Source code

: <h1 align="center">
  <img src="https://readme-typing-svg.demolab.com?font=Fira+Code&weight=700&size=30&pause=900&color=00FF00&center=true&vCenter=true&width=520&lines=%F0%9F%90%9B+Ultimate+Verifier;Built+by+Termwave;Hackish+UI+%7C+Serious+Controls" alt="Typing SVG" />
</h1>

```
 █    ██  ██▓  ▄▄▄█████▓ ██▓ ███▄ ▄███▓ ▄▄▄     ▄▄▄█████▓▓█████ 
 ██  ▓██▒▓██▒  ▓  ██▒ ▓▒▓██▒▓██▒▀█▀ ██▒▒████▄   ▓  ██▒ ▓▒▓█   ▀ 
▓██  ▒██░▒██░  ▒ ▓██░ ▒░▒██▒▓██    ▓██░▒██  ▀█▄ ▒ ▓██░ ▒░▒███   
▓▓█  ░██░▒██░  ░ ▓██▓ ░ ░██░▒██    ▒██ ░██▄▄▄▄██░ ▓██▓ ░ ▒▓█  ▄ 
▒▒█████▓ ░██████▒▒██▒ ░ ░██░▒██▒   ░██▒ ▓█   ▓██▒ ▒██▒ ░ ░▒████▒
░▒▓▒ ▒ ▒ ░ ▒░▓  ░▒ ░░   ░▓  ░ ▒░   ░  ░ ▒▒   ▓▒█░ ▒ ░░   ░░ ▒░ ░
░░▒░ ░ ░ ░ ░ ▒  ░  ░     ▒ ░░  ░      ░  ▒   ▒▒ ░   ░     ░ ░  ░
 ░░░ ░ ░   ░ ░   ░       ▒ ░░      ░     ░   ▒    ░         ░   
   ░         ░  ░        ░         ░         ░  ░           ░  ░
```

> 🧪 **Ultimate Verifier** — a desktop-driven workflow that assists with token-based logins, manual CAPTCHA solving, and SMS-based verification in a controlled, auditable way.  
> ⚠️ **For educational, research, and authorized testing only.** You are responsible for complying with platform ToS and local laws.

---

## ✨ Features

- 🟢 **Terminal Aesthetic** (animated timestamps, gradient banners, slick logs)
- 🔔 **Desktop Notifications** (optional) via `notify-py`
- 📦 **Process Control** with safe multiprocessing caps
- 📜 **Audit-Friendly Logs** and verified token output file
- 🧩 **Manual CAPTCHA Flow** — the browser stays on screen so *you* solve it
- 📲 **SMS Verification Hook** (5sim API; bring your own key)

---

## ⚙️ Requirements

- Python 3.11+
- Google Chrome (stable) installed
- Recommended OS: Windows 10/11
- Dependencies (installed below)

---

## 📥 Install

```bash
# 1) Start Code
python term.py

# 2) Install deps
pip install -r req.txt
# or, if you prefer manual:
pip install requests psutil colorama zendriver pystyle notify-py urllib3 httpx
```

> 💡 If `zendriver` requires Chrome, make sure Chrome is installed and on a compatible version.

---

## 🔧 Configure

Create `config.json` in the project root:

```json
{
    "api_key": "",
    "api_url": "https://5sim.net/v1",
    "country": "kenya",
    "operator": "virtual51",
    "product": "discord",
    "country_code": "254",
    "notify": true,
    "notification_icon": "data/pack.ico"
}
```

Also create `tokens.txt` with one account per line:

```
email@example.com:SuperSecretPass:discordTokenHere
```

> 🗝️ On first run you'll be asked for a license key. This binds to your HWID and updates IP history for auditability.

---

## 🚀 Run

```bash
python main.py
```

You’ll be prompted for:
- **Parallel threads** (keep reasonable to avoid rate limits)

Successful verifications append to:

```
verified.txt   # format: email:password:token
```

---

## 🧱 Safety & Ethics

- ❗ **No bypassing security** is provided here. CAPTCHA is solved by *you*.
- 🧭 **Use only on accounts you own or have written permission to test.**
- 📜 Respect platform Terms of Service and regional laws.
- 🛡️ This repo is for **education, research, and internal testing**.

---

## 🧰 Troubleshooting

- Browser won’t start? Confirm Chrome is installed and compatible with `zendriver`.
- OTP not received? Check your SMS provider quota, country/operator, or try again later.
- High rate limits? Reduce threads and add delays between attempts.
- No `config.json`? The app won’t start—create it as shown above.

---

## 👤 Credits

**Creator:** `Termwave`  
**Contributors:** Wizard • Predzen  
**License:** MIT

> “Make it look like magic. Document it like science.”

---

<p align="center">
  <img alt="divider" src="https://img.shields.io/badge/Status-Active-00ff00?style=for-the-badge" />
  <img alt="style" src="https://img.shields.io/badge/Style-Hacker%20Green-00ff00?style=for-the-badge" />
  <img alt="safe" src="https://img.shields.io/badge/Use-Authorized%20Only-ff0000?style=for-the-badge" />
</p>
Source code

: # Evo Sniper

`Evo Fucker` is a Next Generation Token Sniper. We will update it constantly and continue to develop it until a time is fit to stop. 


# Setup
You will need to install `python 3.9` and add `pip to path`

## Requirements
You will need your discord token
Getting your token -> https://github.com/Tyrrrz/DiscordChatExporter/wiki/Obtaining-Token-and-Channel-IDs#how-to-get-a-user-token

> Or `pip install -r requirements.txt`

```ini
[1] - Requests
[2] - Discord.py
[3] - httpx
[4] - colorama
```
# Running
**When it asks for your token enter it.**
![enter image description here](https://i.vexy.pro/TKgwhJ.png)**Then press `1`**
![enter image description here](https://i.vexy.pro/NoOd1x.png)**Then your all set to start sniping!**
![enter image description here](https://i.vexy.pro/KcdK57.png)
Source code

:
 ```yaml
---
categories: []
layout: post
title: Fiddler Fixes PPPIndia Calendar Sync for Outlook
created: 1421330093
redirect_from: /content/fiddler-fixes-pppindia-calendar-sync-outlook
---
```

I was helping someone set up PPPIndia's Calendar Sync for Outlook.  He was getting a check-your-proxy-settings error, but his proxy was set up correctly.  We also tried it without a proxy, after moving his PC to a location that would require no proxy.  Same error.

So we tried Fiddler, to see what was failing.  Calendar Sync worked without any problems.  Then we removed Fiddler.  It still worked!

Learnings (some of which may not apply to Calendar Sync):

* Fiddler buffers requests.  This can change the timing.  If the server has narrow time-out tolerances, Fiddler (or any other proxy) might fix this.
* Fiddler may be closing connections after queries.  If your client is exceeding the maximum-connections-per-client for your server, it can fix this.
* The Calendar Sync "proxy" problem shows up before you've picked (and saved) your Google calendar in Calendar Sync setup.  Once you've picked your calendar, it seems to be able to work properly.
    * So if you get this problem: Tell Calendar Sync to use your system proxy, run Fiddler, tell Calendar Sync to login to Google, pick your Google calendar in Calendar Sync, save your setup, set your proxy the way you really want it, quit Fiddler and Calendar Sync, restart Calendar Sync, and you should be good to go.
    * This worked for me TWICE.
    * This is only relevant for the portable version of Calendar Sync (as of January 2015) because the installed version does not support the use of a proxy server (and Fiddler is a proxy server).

» **Instructions to follow**
Copy out the full material exactly as it appears.

» **Problem solution**
Source code

: <h1 align="center">
  <img src="https://readme-typing-svg.demolab.com?font=Fira+Code&weight=700&size=30&pause=900&color=00FF00&center=true&vCenter=true&width=520&lines=%F0%9F%90%9B+Ultimate+Verifier;Built+by+Termwave;Hackish+UI+%7C+Serious+Controls" alt="Typing SVG" />
</h1>

```
 █    ██  ██▓  ▄▄▄█████▓ ██▓ ███▄ ▄███▓ ▄▄▄     ▄▄▄█████▓▓█████ 
 ██  ▓██▒▓██▒  ▓  ██▒ ▓▒▓██▒▓██▒▀█▀ ██▒▒████▄   ▓  ██▒ ▓▒▓█   ▀ 
▓██  ▒██░▒██░  ▒ ▓██░ ▒░▒██▒▓██    ▓██░▒██  ▀█▄ ▒ ▓██░ ▒░▒███   
▓▓█  ░██░▒██░  ░ ▓██▓ ░ ░██░▒██    ▒██ ░██▄▄▄▄██░ ▓██▓ ░ ▒▓█  ▄ 
▒▒█████▓ ░██████▒▒██▒ ░ ░██░▒██▒   ░██▒ ▓█   ▓██▒ ▒██▒ ░ ░▒████▒
░▒▓▒ ▒ ▒ ░ ▒░▓  ░▒ ░░   ░▓  ░ ▒░   ░  ░ ▒▒   ▓▒█░ ▒ ░░   ░░ ▒░ ░
░░▒░ ░ ░ ░ ░ ▒  ░  ░     ▒ ░░  ░      ░  ▒   ▒▒ ░   ░     ░ ░  ░
 ░░░ ░ ░   ░ ░   ░       ▒ ░░      ░     ░   ▒    ░         ░   
   ░         ░  ░        ░         ░         ░  ░           ░  ░
```

> 🧪 **Ultimate Verifier** — a desktop-driven workflow that assists with token-based logins, manual CAPTCHA solving, and SMS-based verification in a controlled, auditable way.  
> ⚠️ **For educational, research, and authorized testing only.** You are responsible for complying with platform ToS and local laws.

---

## ✨ Features

- 🟢 **Terminal Aesthetic** (animated timestamps, gradient banners, slick logs)
- 🔔 **Desktop Notifications** (optional) via `notify-py`
- 📦 **Process Control** with safe multiprocessing caps
- 📜 **Audit-Friendly Logs** and verified token output file
- 🧩 **Manual CAPTCHA Flow** — the browser stays on screen so *you* solve it
- 📲 **SMS Verification Hook** (5sim API; bring your own key)

---

## ⚙️ Requirements

- Python 3.11+
- Google Chrome (stable) installed
- Recommended OS: Windows 10/11
- Dependencies (installed below)

---

## 📥 Install

```bash
# 1) Start Code
python term.py

# 2) Install deps
pip install -r req.txt
# or, if you prefer manual:
pip install requests psutil colorama zendriver pystyle notify-py urllib3 httpx
```

> 💡 If `zendriver` requires Chrome, make sure Chrome is installed and on a compatible version.

---

## 🔧 Configure

Create `config.json` in the project root:

```json
{
    "api_key": "",
    "api_url": "https://5sim.net/v1",
    "country": "kenya",
    "operator": "virtual51",
    "product": "discord",
    "country_code": "254",
    "notify": true,
    "notification_icon": "data/pack.ico"
}
```

Also create `tokens.txt` with one account per line:

```
email@example.com:SuperSecretPass:discordTokenHere
```

> 🗝️ On first run you'll be asked for a license key. This binds to your HWID and updates IP history for auditability.

---

## 🚀 Run

```bash
python main.py
```

You’ll be prompted for:
- **Parallel threads** (keep reasonable to avoid rate limits)

Successful verifications append to:

```
verified.txt   # format: email:password:token
```

---

## 🧱 Safety & Ethics

- ❗ **No bypassing security** is provided here. CAPTCHA is solved by *you*.
- 🧭 **Use only on accounts you own or have written permission to test.**
- 📜 Respect platform Terms of Service and regional laws.
- 🛡️ This repo is for **education, research, and internal testing**.

---

## 🧰 Troubleshooting

- Browser won’t start? Confirm Chrome is installed and compatible with `zendriver`.
- OTP not received? Check your SMS provider quota, country/operator, or try again later.
- High rate limits? Reduce threads and add delays between attempts.
- No `config.json`? The app won’t start—create it as shown above.

---

## 👤 Credits

**Creator:** `Termwave`  
**Contributors:** Wizard • Predzen  
**License:** MIT

> “Make it look like magic. Document it like science.”

---

<p align="center">
  <img alt="divider" src="https://img.shields.io/badge/Status-Active-00ff00?style=for-the-badge" />
  <img alt="style" src="https://img.shields.io/badge/Style-Hacker%20Green-00ff00?style=for-the-badge" />
  <img alt="safe" src="https://img.shields.io/badge/Use-Authorized%20Only-ff0000?style=for-the-badge" />
</p>
Source code

: # Evo Sniper

`Evo Fucker` is a Next Generation Token Sniper. We will update it constantly and continue to develop it until a time is fit to stop. 


# Setup
You will need to install `python 3.9` and add `pip to path`

## Requirements
You will need your discord token
Getting your token -> https://github.com/Tyrrrz/DiscordChatExporter/wiki/Obtaining-Token-and-Channel-IDs#how-to-get-a-user-token

> Or `pip install -r requirements.txt`

```ini
[1] - Requests
[2] - Discord.py
[3] - httpx
[4] - colorama
```
# Running
**When it asks for your token enter it.**
![enter image description here](https://i.vexy.pro/TKgwhJ.png)**Then press `1`**
![enter image description here](https://i.vexy.pro/NoOd1x.png)**Then your all set to start sniping!**
![enter image description here](https://i.vexy.pro/KcdK57.png)
Source code

:
 ```yaml
---
categories: []
layout: post
title: Fiddler Fixes PPPIndia Calendar Sync for Outlook
created: 1421330093
redirect_from: /content/fiddler-fixes-pppindia-calendar-sync-outlook
---
```

I was helping someone set up PPPIndia's Calendar Sync for Outlook.  He was getting a check-your-proxy-settings error, but his proxy was set up correctly.  We also tried it without a proxy, after moving his PC to a location that would require no proxy.  Same error.

So we tried Fiddler, to see what was failing.  Calendar Sync worked without any problems.  Then we removed Fiddler.  It still worked!

Learnings (some of which may not apply to Calendar Sync):

* Fiddler buffers requests.  This can change the timing.  If the server has narrow time-out tolerances, Fiddler (or any other proxy) might fix this.
* Fiddler may be closing connections after queries.  If your client is exceeding the maximum-connections-per-client for your server, it can fix this.
* The Calendar Sync "proxy" problem shows up before you've picked (and saved) your Google calendar in Calendar Sync setup.  Once you've picked your calendar, it seems to be able to work properly.
    * So if you get this problem: Tell Calendar Sync to use your system proxy, run Fiddler, tell Calendar Sync to login to Google, pick your Google calendar in Calendar Sync, save your setup, set your proxy the way you really want it, quit Fiddler and Calendar Sync, restart Calendar Sync, and you should be good to go.
    * This worked for me TWICE.
    * This is only relevant for the portable version of Calendar Sync (as of January 2015) because the installed version does not support the use of a proxy server (and Fiddler is a proxy server).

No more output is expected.